__DATASET RECORDS__:
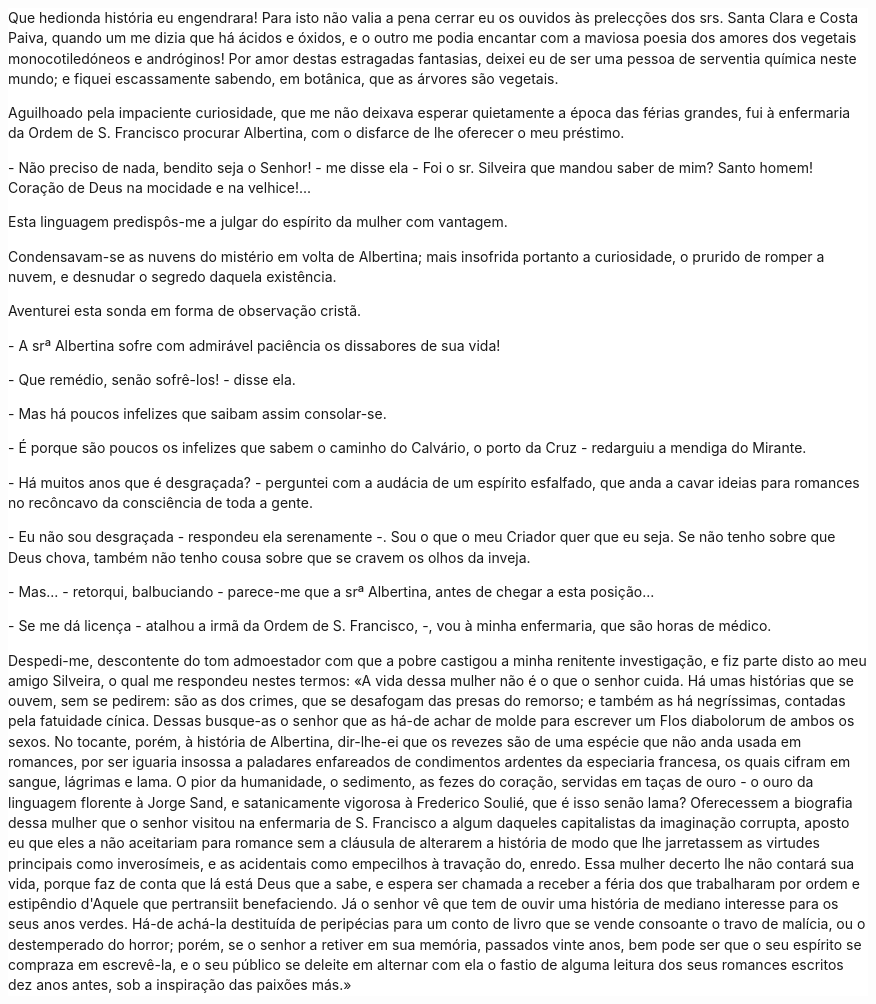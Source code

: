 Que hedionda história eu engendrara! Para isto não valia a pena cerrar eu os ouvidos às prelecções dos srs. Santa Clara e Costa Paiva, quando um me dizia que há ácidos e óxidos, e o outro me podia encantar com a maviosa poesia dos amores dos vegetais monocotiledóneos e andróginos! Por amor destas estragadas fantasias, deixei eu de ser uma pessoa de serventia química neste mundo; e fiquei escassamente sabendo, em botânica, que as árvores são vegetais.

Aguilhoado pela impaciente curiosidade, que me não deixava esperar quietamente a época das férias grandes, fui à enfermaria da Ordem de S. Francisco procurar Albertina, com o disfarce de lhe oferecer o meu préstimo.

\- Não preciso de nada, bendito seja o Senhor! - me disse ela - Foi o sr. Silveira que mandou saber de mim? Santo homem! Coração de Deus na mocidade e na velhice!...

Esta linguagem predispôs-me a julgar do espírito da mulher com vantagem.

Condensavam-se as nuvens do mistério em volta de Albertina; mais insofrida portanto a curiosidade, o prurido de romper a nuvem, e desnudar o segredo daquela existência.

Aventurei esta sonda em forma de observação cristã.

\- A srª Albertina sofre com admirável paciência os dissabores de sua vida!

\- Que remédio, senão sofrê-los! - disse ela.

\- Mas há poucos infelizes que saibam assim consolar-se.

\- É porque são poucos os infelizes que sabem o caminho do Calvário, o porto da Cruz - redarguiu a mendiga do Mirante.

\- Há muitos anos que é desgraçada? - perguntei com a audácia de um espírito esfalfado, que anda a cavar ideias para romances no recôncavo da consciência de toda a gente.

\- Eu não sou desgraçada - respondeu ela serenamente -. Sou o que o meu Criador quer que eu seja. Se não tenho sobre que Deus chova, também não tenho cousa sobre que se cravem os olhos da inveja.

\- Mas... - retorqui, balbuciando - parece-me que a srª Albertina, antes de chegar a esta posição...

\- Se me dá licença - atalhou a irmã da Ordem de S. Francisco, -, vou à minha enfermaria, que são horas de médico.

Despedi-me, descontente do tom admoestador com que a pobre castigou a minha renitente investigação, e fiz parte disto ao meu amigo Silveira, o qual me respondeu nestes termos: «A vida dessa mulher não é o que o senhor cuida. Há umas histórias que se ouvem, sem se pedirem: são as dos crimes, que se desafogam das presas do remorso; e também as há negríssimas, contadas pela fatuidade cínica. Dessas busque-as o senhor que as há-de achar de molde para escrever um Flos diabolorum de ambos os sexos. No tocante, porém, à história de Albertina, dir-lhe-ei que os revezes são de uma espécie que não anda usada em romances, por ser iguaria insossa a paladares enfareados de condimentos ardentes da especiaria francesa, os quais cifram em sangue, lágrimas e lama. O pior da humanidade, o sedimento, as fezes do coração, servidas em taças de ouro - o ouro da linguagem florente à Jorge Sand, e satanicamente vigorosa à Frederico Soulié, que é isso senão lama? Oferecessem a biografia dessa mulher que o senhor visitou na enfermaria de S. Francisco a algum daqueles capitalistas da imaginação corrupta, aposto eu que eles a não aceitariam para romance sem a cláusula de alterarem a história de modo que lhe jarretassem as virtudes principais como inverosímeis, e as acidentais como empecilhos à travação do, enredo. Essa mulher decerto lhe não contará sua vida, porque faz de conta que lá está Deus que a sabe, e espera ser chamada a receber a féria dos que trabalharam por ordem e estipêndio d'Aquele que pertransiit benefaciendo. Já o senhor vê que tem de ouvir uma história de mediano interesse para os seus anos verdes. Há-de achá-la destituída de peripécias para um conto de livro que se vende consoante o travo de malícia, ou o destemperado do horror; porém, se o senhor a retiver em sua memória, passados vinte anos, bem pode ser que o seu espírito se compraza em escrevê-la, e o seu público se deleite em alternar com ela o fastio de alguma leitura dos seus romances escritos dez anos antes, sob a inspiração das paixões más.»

__THE PROBLEM__: Return, unchanged, the run of lines above that opens with the line containing "saibam assim consolar-se." and closes with the line containing "olhos da inveja.". Include both.

__RESULT OF THIS EXERCISE__:
\- Mas há poucos infelizes que saibam assim consolar-se.

\- É porque são poucos os infelizes que sabem o caminho do Calvário, o porto da Cruz - redarguiu a mendiga do Mirante.

\- Há muitos anos que é desgraçada? - perguntei com a audácia de um espírito esfalfado, que anda a cavar ideias para romances no recôncavo da consciência de toda a gente.

\- Eu não sou desgraçada - respondeu ela serenamente -. Sou o que o meu Criador quer que eu seja. Se não tenho sobre que Deus chova, também não tenho cousa sobre que se cravem os olhos da inveja.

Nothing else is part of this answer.